Task details: Repeat the lines of the data exactly and exclude any picture among them.

Data for the task:
****************
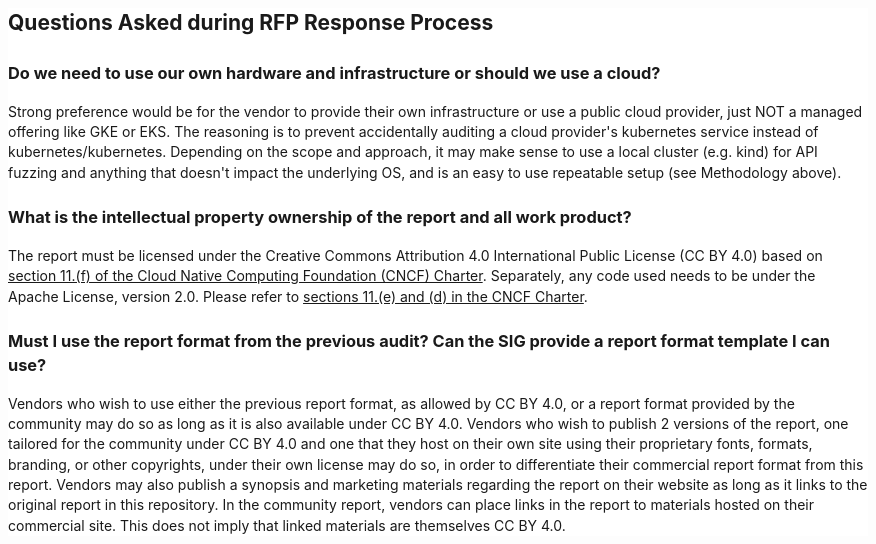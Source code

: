 ## Questions Asked during RFP Response Process

### Do we need to use our own hardware and infrastructure or should we use a cloud?

Strong preference would be for the vendor to provide their own infrastructure or use a public cloud provider, just NOT a managed offering like GKE or EKS. The reasoning is to prevent accidentally auditing a cloud provider's kubernetes service instead of kubernetes/kubernetes. Depending on the scope and approach, it may make sense to use a local cluster (e.g. kind) for API fuzzing and anything that doesn't impact the underlying OS, and is an easy to use repeatable setup (see Methodology above).

### What is the intellectual property ownership of the report and all work product?

The report must be licensed under the Creative Commons Attribution 4.0 International Public License (CC BY 4.0) based on [section 11.(f) of the Cloud Native Computing Foundation (CNCF) Charter](https://github.com/cncf/foundation/blob/master/charter.md#11-ip-policy).
Separately, any code used needs to be under the Apache License, version 2.0. Please refer to [sections 11.(e) and (d) in the CNCF Charter](https://github.com/cncf/foundation/blob/master/charter.md#11-ip-policy).

### Must I use the report format from the previous audit? Can the SIG provide a report format template I can use?

Vendors who wish to use either the previous report format, as allowed by CC BY 4.0, or a report format provided by the community may do so as long as it is also available under CC BY 4.0. Vendors who wish to publish 2 versions of the report, one tailored for the community under CC BY 4.0 and one that they host on their own site using their proprietary fonts, formats, branding, or other copyrights, under their own license may do so, in order to differentiate their commercial report format from this report. Vendors may also publish a synopsis and marketing materials regarding the report on their website as long as it links to the original report in this repository.  In the community report, vendors can place links in the report to materials hosted on their commercial site. This does not imply that linked materials are themselves CC BY 4.0.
****************
Problem solution:
Source code

: ## Questions Asked during RFP Response Process

### Do we need to use our own hardware and infrastructure or should we use a cloud?

Strong preference would be for the vendor to provide their own infrastructure or use a public cloud provider, just NOT a managed offering like GKE or EKS. The reasoning is to prevent accidentally auditing a cloud provider's kubernetes service instead of kubernetes/kubernetes. Depending on the scope and approach, it may make sense to use a local cluster (e.g. kind) for API fuzzing and anything that doesn't impact the underlying OS, and is an easy to use repeatable setup (see Methodology above).

### What is the intellectual property ownership of the report and all work product?

The report must be licensed under the Creative Commons Attribution 4.0 International Public License (CC BY 4.0) based on [section 11.(f) of the Cloud Native Computing Foundation (CNCF) Charter](https://github.com/cncf/foundation/blob/master/charter.md#11-ip-policy).
Separately, any code used needs to be under the Apache License, version 2.0. Please refer to [sections 11.(e) and (d) in the CNCF Charter](https://github.com/cncf/foundation/blob/master/charter.md#11-ip-policy).

### Must I use the report format from the previous audit? Can the SIG provide a report format template I can use?

Vendors who wish to use either the previous report format, as allowed by CC BY 4.0, or a report format provided by the community may do so as long as it is also available under CC BY 4.0. Vendors who wish to publish 2 versions of the report, one tailored for the community under CC BY 4.0 and one that they host on their own site using their proprietary fonts, formats, branding, or other copyrights, under their own license may do so, in order to differentiate their commercial report format from this report. Vendors may also publish a synopsis and marketing materials regarding the report on their website as long as it links to the original report in this repository.  In the community report, vendors can place links in the report to materials hosted on their commercial site. This does not imply that linked materials are themselves CC BY 4.0.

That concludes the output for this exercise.